Required work
Retype only the lines at the head of the records, first through the one with "secure computation contexts.", exactly as written.

Saved entries
────────

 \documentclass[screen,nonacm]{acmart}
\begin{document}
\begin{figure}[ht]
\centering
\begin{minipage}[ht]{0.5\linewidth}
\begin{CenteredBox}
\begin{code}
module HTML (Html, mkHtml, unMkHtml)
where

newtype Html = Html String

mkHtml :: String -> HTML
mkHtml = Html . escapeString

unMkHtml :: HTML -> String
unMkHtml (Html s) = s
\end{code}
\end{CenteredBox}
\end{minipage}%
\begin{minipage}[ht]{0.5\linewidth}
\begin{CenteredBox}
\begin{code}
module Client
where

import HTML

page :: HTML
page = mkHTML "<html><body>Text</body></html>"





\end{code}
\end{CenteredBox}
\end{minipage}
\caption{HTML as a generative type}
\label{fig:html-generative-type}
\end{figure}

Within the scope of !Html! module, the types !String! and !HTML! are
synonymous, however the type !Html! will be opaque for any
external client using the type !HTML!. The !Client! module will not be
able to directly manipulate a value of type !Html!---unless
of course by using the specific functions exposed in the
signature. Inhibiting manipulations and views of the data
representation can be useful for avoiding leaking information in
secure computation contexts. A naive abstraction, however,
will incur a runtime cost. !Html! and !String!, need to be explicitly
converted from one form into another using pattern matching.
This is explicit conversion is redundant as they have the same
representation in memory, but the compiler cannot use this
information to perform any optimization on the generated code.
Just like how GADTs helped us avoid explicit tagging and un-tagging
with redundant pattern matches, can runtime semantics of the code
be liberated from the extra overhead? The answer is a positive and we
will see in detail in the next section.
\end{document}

────────

Output of the exercise
 \documentclass[screen,nonacm]{acmart}
\begin{document}
\begin{figure}[ht]
\centering
\begin{minipage}[ht]{0.5\linewidth}
\begin{CenteredBox}
\begin{code}
module HTML (Html, mkHtml, unMkHtml)
where

newtype Html = Html String

mkHtml :: String -> HTML
mkHtml = Html . escapeString

unMkHtml :: HTML -> String
unMkHtml (Html s) = s
\end{code}
\end{CenteredBox}
\end{minipage}%
\begin{minipage}[ht]{0.5\linewidth}
\begin{CenteredBox}
\begin{code}
module Client
where

import HTML

page :: HTML
page = mkHTML "<html><body>Text</body></html>"





\end{code}
\end{CenteredBox}
\end{minipage}
\caption{HTML as a generative type}
\label{fig:html-generative-type}
\end{figure}

Within the scope of !Html! module, the types !String! and !HTML! are
synonymous, however the type !Html! will be opaque for any
external client using the type !HTML!. The !Client! module will not be
able to directly manipulate a value of type !Html!---unless
of course by using the specific functions exposed in the
signature. Inhibiting manipulations and views of the data
representation can be useful for avoiding leaking information in
secure computation contexts. A naive abstraction, however,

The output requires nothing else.